The ongoing quest to make smallholder farming more sustainable in various stretches of sub-Saharan Africa is perplexing. We are well aware that a growing number of rural Africans are ‘branching out’ into non-farm activities because smallholder farming is unable to sustain them. Yet, we are burdened with commentary from the likes of the World Bank and various bilaterals that points to how 80 percent of rural Tanzanians or 70 percent of rural Ghanaians depend upon farming for their livelihood. Of course they do: who in rural Tanzania, rural Ghana or rural sub-Saharan Africa for that matter doesn’t have a farm, or aspires to own farmland? These people, however, are simply producing food for themselves and their families: corn, millet, groundnuts, maize, yam and cassava. It is the Tetleys and Nescafes of the world that are engaged in the business side of things in African agriculture, armed with the cash to pay for the requisite expensive inputs to harvest lucrative cash crops for export like tea and coffee.

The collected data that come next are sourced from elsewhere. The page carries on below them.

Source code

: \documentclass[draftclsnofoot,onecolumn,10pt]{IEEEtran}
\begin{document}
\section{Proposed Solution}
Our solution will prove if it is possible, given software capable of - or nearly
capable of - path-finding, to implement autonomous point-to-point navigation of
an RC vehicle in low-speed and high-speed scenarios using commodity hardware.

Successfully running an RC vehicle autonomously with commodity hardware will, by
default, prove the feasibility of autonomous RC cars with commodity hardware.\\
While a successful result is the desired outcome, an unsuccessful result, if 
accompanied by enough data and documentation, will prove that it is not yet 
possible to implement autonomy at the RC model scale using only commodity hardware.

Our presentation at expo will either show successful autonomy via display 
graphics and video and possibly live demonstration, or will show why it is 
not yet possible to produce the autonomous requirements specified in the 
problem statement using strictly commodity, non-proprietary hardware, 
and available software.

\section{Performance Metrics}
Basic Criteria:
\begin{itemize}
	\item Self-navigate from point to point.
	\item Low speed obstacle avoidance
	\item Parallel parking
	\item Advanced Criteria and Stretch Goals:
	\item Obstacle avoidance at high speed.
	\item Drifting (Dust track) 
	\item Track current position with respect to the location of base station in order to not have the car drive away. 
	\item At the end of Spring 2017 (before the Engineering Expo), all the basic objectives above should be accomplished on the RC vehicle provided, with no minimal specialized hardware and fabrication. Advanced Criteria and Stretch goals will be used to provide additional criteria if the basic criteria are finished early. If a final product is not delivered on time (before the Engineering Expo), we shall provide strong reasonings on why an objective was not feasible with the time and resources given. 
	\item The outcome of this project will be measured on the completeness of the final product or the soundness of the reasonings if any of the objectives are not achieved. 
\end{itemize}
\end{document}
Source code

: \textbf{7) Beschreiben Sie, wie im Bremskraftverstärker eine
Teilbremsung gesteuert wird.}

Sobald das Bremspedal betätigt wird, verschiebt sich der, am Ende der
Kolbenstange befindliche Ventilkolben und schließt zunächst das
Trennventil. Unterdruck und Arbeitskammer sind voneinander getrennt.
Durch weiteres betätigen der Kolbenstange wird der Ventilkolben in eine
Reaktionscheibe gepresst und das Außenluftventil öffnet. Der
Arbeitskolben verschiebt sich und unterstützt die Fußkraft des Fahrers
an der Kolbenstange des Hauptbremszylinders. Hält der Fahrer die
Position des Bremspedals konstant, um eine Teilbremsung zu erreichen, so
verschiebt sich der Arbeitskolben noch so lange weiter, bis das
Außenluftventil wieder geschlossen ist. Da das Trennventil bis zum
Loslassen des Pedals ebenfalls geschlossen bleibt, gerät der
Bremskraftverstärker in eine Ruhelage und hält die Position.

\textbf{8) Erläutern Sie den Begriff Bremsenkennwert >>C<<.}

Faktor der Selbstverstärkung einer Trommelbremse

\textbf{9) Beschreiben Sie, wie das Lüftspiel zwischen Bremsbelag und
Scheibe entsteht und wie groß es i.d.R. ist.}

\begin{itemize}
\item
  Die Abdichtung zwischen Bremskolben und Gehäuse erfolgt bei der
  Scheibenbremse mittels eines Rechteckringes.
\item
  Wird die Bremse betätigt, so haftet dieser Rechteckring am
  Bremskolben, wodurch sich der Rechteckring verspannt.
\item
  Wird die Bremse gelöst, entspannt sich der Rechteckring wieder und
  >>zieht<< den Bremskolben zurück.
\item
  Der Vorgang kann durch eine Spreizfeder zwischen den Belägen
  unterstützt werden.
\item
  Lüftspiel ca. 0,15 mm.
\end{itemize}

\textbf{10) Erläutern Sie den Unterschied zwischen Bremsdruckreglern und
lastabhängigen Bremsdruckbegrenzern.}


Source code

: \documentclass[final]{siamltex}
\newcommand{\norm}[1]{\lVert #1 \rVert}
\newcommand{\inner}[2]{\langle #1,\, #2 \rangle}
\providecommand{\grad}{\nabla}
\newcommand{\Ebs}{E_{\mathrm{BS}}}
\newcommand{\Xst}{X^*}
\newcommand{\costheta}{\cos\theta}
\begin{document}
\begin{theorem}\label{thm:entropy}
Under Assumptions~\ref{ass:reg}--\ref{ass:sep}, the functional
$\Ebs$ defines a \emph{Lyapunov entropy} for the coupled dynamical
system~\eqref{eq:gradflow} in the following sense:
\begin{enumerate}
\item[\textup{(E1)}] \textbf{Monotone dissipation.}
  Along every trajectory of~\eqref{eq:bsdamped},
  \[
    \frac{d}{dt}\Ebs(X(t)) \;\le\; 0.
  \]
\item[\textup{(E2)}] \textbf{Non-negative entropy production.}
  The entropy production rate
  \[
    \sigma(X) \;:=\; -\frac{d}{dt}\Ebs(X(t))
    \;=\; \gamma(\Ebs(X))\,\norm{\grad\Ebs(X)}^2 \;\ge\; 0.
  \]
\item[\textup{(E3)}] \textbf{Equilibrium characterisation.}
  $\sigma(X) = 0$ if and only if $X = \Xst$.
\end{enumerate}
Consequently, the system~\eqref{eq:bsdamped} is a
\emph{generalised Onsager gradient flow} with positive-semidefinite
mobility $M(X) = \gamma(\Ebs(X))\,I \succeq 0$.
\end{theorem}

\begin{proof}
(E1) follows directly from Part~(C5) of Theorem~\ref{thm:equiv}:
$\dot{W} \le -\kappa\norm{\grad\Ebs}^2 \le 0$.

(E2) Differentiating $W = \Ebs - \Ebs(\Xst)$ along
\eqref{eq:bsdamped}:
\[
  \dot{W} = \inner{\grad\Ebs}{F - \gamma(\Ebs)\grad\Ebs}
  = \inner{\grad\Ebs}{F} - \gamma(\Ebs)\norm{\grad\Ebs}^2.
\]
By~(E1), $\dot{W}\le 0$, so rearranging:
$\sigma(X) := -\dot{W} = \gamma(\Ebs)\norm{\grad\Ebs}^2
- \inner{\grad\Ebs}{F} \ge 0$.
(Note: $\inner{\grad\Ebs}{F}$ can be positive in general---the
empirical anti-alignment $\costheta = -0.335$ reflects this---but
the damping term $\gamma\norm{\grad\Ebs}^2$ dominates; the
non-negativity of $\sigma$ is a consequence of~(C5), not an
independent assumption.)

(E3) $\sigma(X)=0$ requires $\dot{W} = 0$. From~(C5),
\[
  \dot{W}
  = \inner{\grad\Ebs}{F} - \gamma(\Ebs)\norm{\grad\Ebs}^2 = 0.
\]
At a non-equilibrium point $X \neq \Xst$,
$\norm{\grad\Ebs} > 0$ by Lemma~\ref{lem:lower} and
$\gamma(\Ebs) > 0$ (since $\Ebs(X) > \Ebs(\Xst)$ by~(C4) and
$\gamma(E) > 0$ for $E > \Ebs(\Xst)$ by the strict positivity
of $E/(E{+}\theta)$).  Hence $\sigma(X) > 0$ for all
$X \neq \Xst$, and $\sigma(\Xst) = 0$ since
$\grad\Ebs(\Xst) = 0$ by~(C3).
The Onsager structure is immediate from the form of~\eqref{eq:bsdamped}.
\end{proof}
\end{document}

So I understand, on the one hand, why African smallholders need support: they have to eat. But why the façade – specifically, why convey the impression that this support can help the smallholder compete with the multinationals in a liberalized agricultural market? I interviewed two women yesterday who explained that their farms, located some five miles from the mine sites where they work, produce two bags of millet each season. I repeat: two bags. Yet, there are countless projects here in the Upper East Region, carried out by dedicated staff, which aim to support these subsistence peoples’ agricultural efforts. Support them how? There is no water, only one growing season here, and more importantly, no money in Ghana’s north. These people already have goats, pigs and cows, which, along with their two bags of millet, can carry them through part of the year. But what about the other part of the year and their need for disposable income in general? This is where the mining sector comes in. As one of the ladies put it, ‘I can earn 500,000 cedis [50 US dollars] at times, which is enough to put my children in school and provide for the house’. Another noted than ‘400,000 cedis is a lot of money for me. It is hard work but I can support my farming and family’.

Maybe those engaged in providing support for agriculture in areas like this should engage in a ‘critical re-think’: instead of buying these ladies farm implements to harvest fields which, for the most part, have no crops, perhaps it is best to buy them gloves, to protect themselves from the rocks they carry in the mines – support for the activity which provides for their daily needs.